On the BE, a Task is treated as a normal load task and loaded via the Stream Load load mechanism. After the load is complete, report to FE.

The JobScheduler in the FE continues to generate subsequent new Tasks based on the reported results, or retry the failed Task.

The entire routine load job completes the uninterrupted load of data by continuously generating new Tasks.

Kafka Routine load

Currently we only support routine load from the Kafka system. This section details Kafka’s routine use and best practices.

Usage restrictions

Support unauthenticated Kafka access and Kafka clusters certified by SSL.
The supported message format is csv text or json format.

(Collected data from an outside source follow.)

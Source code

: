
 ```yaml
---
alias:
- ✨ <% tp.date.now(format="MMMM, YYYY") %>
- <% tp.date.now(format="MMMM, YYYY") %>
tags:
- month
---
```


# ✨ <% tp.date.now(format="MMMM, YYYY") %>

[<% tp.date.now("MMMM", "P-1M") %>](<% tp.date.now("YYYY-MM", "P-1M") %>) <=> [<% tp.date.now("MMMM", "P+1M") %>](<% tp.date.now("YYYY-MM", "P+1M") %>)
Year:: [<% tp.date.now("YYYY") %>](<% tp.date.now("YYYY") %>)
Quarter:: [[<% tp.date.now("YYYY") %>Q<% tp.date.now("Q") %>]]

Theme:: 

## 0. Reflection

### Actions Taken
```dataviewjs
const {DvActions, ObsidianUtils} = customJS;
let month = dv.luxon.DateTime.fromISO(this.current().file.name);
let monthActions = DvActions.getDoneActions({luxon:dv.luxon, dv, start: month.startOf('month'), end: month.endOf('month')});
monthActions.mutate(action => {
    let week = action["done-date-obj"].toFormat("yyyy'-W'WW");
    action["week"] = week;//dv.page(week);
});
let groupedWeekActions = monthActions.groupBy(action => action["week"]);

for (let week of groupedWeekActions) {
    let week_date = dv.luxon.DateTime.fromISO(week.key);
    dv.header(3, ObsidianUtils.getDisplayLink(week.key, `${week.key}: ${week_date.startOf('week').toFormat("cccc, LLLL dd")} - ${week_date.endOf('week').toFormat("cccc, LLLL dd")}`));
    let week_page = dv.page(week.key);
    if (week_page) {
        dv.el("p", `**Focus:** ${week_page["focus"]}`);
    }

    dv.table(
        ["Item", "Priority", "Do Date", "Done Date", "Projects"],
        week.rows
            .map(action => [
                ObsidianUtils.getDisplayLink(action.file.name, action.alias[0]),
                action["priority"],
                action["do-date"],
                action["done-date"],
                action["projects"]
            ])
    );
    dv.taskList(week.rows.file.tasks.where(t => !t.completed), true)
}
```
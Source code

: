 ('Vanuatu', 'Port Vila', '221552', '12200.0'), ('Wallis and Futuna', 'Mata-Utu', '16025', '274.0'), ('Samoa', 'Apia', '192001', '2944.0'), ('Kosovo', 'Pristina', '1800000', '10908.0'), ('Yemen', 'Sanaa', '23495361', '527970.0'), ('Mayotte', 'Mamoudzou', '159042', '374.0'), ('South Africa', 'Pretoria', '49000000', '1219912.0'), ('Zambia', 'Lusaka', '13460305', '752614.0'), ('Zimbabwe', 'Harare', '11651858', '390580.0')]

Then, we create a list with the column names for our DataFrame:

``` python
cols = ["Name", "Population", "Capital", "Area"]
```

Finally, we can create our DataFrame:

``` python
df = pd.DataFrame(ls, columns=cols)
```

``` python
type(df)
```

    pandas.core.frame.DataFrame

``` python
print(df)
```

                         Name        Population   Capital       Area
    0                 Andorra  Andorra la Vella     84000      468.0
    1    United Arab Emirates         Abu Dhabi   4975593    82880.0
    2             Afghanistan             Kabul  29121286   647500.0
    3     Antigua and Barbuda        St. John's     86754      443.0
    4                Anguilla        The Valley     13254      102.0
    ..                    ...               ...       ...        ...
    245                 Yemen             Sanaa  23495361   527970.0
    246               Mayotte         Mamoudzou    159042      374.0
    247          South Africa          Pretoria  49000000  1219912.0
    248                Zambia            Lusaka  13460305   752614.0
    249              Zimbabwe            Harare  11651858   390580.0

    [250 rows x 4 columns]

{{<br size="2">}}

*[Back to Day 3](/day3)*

Each message is a line in csv format, and the end of the line does not contain a ** line break.
Kafka 0.10.0.0 (inclusive) or above is supported by default. If you want to use Kafka versions below 0.10.0.0 (0.9.0, 0.8.2, 0.8.1, 0.8.0), you need to modify the configuration of be, set the value of kafka_broker_version_fallback to be the older version, or directly set the value of property.broker.version.fallback to the old version when creating routine load. The cost of the old version is that some of the new features of routine load may not be available, such as setting the offset of the kafka partition by time.

Create a routine load task

The detailed syntax for creating a routine import task can be found in [CREATE ROUTINE LOAD](… /… /… /sql-manual/sql-reference/Data-Manipulation-Statements/Load/CREATE-ROUTINE-LOAD.md) after connecting to Doris command manual, or execute HELP ROUTINE LOAD; for syntax help.

Here we illustrate how to create Routine Load tasks with a few examples.

Create a Kafka example import task named test1 for example_tbl of example_db. Specify the column separator and group.id and client.id, and automatically consume all partitions by default and subscribe from the location where data is available (OFFSET_BEGINNING).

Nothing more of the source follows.